INSTRUCTIONS TO FOLLOW - Only the lines with "record" in the entries below belong in the answer; please copy them.

SUPPLIED MATERIAL -
***
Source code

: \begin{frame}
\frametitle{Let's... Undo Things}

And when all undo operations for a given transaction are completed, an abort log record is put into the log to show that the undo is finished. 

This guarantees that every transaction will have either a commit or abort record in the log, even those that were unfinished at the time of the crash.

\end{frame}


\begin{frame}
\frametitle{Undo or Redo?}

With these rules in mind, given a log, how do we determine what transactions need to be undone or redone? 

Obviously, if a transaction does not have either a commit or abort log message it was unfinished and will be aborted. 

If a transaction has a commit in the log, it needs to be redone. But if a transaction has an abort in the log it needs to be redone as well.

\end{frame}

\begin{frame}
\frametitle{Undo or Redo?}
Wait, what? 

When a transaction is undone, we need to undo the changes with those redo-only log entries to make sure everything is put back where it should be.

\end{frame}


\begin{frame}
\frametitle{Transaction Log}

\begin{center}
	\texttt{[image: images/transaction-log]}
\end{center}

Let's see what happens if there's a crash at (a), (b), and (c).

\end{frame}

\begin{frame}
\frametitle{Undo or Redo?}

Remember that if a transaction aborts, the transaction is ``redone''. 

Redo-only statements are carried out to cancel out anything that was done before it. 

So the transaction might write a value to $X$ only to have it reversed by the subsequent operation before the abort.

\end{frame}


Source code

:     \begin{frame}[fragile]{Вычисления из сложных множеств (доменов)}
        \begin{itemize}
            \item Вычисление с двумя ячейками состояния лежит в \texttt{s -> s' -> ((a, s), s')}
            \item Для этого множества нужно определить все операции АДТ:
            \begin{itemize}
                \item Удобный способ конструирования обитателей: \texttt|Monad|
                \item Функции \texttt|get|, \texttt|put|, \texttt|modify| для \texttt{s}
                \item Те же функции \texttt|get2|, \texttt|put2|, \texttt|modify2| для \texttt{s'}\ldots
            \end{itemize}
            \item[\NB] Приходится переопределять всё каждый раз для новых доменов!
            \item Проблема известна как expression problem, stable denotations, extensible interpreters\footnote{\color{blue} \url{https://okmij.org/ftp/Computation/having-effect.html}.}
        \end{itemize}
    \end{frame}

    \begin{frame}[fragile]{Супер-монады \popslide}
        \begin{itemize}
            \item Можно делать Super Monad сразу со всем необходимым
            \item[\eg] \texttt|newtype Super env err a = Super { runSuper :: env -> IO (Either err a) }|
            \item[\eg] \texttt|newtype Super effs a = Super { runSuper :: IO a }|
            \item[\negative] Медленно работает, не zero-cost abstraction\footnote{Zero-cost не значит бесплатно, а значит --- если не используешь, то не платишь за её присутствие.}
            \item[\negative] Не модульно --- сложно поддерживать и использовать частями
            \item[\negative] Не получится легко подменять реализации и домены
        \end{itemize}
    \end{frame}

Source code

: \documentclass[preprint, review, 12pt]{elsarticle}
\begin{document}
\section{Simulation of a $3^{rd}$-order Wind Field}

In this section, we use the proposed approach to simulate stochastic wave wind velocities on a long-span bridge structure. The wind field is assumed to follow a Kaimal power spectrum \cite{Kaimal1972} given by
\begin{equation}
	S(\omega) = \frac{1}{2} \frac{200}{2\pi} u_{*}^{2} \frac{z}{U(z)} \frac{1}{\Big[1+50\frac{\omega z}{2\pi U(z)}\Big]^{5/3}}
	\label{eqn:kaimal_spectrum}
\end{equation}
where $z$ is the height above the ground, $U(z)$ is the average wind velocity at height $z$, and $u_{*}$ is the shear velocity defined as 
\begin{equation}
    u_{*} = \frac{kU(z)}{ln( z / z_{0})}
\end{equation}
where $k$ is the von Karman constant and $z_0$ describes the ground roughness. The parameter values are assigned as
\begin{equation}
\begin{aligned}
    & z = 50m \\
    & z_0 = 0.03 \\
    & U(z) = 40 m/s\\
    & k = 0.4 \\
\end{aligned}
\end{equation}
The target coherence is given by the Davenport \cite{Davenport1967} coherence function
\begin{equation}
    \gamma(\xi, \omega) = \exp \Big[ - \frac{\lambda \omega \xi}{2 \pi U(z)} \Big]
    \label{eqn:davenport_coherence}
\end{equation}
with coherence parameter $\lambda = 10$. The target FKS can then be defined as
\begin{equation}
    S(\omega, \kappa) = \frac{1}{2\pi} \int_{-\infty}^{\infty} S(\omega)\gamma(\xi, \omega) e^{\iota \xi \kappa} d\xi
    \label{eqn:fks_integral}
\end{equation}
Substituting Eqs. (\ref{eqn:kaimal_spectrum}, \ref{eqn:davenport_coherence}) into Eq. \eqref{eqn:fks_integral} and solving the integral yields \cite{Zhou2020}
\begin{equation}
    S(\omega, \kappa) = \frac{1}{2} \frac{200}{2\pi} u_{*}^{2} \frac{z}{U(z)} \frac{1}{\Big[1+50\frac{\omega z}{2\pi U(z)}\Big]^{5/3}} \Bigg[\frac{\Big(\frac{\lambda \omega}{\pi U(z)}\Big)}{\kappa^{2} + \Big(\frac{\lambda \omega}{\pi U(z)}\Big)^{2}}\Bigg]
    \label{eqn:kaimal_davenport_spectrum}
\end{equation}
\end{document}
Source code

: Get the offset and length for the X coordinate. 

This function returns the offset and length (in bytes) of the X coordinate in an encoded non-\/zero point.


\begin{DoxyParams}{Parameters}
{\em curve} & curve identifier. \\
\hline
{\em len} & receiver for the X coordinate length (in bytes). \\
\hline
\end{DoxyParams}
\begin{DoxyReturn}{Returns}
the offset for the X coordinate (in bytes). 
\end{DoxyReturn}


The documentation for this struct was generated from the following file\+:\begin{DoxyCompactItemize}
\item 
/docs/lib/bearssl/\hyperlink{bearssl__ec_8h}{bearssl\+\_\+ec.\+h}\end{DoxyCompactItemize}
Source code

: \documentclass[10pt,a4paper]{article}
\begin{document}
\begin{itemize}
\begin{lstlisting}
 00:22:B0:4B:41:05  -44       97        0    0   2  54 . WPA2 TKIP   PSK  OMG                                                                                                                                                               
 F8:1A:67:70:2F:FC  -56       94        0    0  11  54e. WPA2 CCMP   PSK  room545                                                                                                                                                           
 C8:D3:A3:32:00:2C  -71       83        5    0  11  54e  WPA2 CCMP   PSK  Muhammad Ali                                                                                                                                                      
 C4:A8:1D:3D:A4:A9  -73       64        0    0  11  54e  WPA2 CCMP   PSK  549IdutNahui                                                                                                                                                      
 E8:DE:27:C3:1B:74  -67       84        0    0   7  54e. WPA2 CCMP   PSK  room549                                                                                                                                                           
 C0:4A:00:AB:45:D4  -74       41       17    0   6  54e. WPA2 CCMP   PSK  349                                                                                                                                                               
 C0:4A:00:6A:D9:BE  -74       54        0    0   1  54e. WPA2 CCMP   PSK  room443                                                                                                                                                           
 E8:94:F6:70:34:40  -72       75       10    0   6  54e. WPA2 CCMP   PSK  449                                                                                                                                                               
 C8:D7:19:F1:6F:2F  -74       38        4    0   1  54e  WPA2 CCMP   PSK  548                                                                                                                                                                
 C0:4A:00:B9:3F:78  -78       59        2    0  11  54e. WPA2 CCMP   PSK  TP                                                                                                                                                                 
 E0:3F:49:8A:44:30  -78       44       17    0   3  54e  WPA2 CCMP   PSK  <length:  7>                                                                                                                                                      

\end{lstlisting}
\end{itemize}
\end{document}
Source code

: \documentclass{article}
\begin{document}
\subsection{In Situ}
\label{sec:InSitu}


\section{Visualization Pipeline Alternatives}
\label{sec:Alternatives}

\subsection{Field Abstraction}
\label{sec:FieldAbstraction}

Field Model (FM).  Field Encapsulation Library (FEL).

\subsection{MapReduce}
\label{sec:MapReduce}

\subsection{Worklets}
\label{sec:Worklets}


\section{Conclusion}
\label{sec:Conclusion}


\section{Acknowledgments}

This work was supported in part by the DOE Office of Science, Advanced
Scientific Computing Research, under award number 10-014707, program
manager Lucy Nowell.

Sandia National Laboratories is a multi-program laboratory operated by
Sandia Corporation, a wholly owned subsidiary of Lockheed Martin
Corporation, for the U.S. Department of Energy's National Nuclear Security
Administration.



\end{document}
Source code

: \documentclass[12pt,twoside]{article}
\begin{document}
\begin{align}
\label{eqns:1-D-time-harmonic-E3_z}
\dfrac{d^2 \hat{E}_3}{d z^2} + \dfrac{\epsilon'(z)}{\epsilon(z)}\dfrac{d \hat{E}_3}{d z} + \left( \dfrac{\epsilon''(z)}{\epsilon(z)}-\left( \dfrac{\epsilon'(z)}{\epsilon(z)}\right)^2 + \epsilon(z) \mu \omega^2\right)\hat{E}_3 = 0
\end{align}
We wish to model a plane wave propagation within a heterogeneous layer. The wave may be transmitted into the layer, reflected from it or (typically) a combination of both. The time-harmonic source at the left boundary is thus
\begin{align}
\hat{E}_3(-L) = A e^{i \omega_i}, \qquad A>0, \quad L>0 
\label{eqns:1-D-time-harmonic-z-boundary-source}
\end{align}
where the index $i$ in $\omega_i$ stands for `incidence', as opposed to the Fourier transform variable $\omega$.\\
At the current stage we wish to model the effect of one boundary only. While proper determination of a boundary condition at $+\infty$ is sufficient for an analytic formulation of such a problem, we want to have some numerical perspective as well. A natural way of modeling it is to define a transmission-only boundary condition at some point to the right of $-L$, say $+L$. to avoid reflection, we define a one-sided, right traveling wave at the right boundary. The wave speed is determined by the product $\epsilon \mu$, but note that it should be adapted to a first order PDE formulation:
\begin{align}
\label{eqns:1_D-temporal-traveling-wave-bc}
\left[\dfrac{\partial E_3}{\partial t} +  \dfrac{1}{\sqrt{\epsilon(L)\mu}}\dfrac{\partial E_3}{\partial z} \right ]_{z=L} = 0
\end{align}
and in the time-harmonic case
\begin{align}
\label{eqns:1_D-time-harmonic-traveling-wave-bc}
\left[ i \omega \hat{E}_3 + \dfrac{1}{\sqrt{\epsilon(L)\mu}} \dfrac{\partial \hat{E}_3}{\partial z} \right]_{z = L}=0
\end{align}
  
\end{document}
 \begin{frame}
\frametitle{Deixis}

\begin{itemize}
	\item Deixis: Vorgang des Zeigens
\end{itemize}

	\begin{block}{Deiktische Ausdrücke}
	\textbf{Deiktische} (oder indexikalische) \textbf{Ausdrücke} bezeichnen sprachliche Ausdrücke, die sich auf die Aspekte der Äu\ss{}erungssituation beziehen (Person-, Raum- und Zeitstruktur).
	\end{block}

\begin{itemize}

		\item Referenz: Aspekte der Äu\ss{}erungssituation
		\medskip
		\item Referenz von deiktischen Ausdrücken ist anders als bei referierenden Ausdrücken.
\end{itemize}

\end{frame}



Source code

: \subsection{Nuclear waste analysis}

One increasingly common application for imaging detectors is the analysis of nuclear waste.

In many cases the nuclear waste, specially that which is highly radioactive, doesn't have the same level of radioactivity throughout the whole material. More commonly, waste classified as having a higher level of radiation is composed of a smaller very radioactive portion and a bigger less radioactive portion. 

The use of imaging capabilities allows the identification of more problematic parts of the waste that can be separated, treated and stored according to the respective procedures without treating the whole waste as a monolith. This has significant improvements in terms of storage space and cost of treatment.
***
EXERCISE RESULT -
And when all undo operations for a given transaction are completed, an abort log record is put into the log to show that the undo is finished. 
This guarantees that every transaction will have either a commit or abort record in the log, even those that were unfinished at the time of the crash.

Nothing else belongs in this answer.